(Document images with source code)

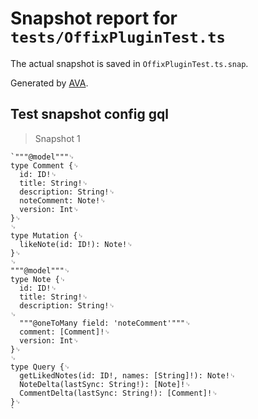 # Snapshot report for `tests/OffixPluginTest.ts`

The actual snapshot is saved in `OffixPluginTest.ts.snap`.

Generated by [AVA](https://ava.li).

## Test snapshot config gql

> Snapshot 1

    `"""@model"""␊
    type Comment {␊
      id: ID!␊
      title: String!␊
      description: String!␊
      noteComment: Note!␊
      version: Int␊
    }␊
    ␊
    type Mutation {␊
      likeNote(id: ID!): Note!␊
    }␊
    ␊
    """@model"""␊
    type Note {␊
      id: ID!␊
      title: String!␊
      description: String!␊
    ␊
      """@oneToMany field: 'noteComment'"""␊
      comment: [Comment]!␊
      version: Int␊
    }␊
    ␊
    type Query {␊
      getLikedNotes(id: ID!, names: [String]!): Note!␊
      NoteDelta(lastSync: String!): [Note]!␊
      CommentDelta(lastSync: String!): [Comment]!␊
    }␊
    `
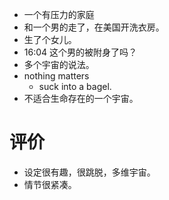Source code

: - 一个有压力的家庭
- 和一个男的走了，在美国开洗衣房。
- 生了个女儿。
- 16:04 这个男的被附身了吗？
- 多个宇宙的说法。
- nothing matters
	- suck into a bagel.
-  不适合生命存在的一个宇宙。
# 评价
- 设定很有趣，很跳脱，多维宇宙。
- 情节很紧凑。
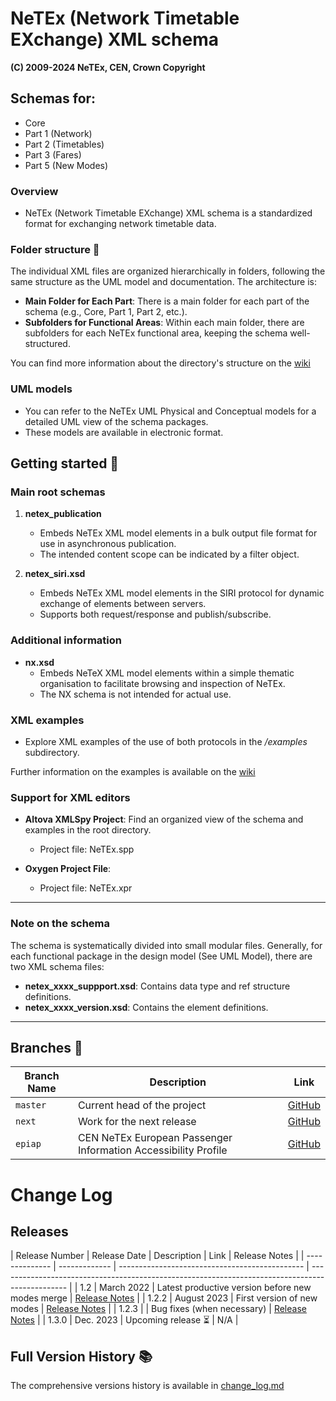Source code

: # NeTEx (Network Timetable EXchange) XML schema
**(C) 2009-2024 NeTEx, CEN, Crown Copyright**

## Schemas for:

- Core
- Part 1 (Network)
- Part 2 (Timetables)
- Part 3 (Fares)
- Part 5 (New Modes)

### Overview

- NeTEx (Network Timetable EXchange) XML schema is a standardized format for exchanging network timetable data.

### Folder structure 📁

The individual XML files are organized hierarchically in folders, following the same structure as the UML model and documentation. The architecture is: 

- **Main Folder for Each Part**: There is a main folder for each part of the schema (e.g., Core, Part 1, Part 2, etc.).
- **Subfolders for Functional Areas**: Within each main folder, there are subfolders for each NeTEx functional area, keeping the schema well-structured.

You can find more information about the directory's structure on the [wiki](https://github.com/ITxPT/NeTEx/wiki/Structure-And-Compatibility#netex-directory-structure)
### UML models

- You can refer to the NeTEx UML Physical and Conceptual models for a detailed UML view of the schema packages.
- These models are available in electronic format.
  
## Getting started 🚀

### Main root schemas

1. **netex_publication**
   - Embeds NeTEx XML model elements in a bulk output file format for use in asynchronous publication.
   - The intended content scope can be indicated by a filter object.

2. **netex_siri.xsd**
   - Embeds NeTEx XML model elements in the SIRI protocol for dynamic exchange of elements between servers.
   - Supports both request/response and publish/subscribe.

### Additional information

- **nx.xsd**
   - Embeds NeTeX XML model elements within a simple thematic organisation to facilitate browsing and inspection of NeTEx.
   - The NX schema is not intended for actual use.

### XML examples

- Explore XML examples of the use of both protocols in the */examples* subdirectory.

Further information on the examples is available on the [wiki](https://github.com/ITxPT/NeTEx/wiki/Using-NeTEx#how-to-use-example-files)
### Support for XML editors

- **Altova XMLSpy Project**: Find an organized view of the schema and examples in the root directory.
   - Project file: NeTEx.spp

- **Oxygen Project File**: 
   - Project file: NeTEx.xpr

----

### Note on the schema

The schema is systematically divided into small modular files. Generally, for each functional package in the design model (See UML Model), there are two XML schema files:

- **netex_xxxx_suppport.xsd**: Contains data type and ref structure definitions.
- **netex_xxxx_version.xsd**: Contains the element definitions.

----
## Branches  🌿

| Branch Name | Description                                             | Link                                            |
| ----------- | ------------------------------------------------------- | ----------------------------------------------- |
| `master`    | Current head of the project                            | [GitHub](https://github.com/NeTEx-CEN/NeTEx)    |
| `next`      | Work for the next release                              | [GitHub](https://github.com/NeTEx-CEN/NeTEx/tree/next) |
| `epiap`     | CEN NeTEx European Passenger Information Accessibility Profile | [GitHub](https://github.com/NeTEx-CEN/NeTEx/tree/EPIAP) |

# Change Log
## Releases
| Release Number | Release Date  | Description                                    | Link | Release Notes                                                                                   |
| -------------- | ------------- | ---------------------------------------------- | ----------------------------------------------------------------------------------------------- |
| 1.2            | March 2022    | Latest productive version before new modes merge | [Release Notes](https://github.com/NeTEx-CEN/NeTEx/releases/tag/v1.2)      |
| 1.2.2          | August 2023   | First version of new modes                     | [Release Notes](https://github.com/NeTEx-CEN/NeTEx/releases/tag/v1.2.2)        |
| 1.2.3          |               | Bug fixes (when necessary)                     | [Release Notes](https://github.com/NeTEx-CEN/NeTEx/blob/next/CHANGELOG.md)       |
| 1.3.0          | Dec. 2023     | Upcoming release   ⏳                            | N/A                                                                                             |
## Full Version History 📚
The comprehensive versions history is available in [change_log.md](https://github.com/ITxPT/NeTEx/blob/NeTEx/change_log.md)

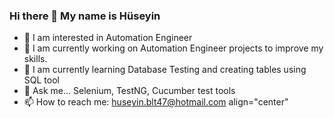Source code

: ### Hi there 👋 My name is Hüseyin 
- 👀 I am interested in Automation Engineer
- 🔭 I am currently working on Automation Engineer projects to improve my skills.
- 🌱 I am currently learning Database Testing and creating tables using SQL tool
- 💬 Ask me... Selenium, TestNG, Cucumber test tools
- 📫 How to reach me: huseyin.blt47@hotmail.com
align="center"
<!--
**HuseyinBulut474/HuseyinBulut474** is a ✨ _special_ ✨ repository because its `README.md` (this file) appears on your GitHub profile.





- 
- 

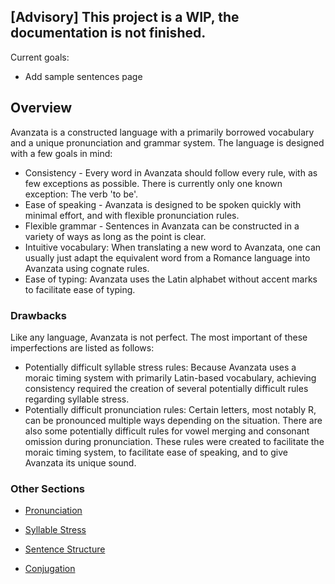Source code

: ## [Advisory] This project is a WIP, the documentation is not finished.
Current goals:
- Add sample sentences page

## Overview  
Avanzata is a constructed language with a primarily borrowed vocabulary and a unique pronunciation and grammar system. The language is designed with a few goals in mind:

- Consistency \- Every word in Avanzata should follow every rule, with as few exceptions as possible. There is currently only one known exception: The verb 'to be'.
- Ease of speaking \- Avanzata is designed to be spoken quickly with minimal effort, and with flexible pronunciation rules.  
- Flexible grammar \- Sentences in Avanzata can be constructed in a variety of ways as long as the point is clear.  
- Intuitive vocabulary: When translating a new word to Avanzata, one can usually just adapt the equivalent word from a Romance language into Avanzata using cognate rules.  
- Ease of typing: Avanzata uses the Latin alphabet without accent marks to facilitate ease of typing.

### Drawbacks  
Like any language, Avanzata is not perfect. The most important of these imperfections are listed as follows:

- Potentially difficult syllable stress rules: Because Avanzata uses a moraic timing system with primarily Latin-based vocabulary, achieving consistency required the creation of several potentially difficult rules regarding syllable stress.  
- Potentially difficult pronunciation rules: Certain letters, most notably R, can be pronounced multiple ways depending on the situation. There are also some potentially difficult rules for vowel merging and consonant omission during pronunciation. These rules were created to facilitate the moraic timing system, to facilitate ease of speaking, and to give Avanzata its unique sound.

### Other Sections
- [Pronunciation](Pronunciation.md)

- [Syllable Stress](Syllable_Stress.md)

- [Sentence Structure](Sentence_Structure.md)

- [Conjugation](Conjugation.md)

• _PROBLEM DETAILS_: Scan the entries for the word "grammar". Report each line that has it.

• _EXERCISE ANSWER_:
Avanzata is a constructed language with a primarily borrowed vocabulary and a unique pronunciation and grammar system. The language is designed with a few goals in mind:
- Flexible grammar \- Sentences in Avanzata can be constructed in a variety of ways as long as the point is clear.  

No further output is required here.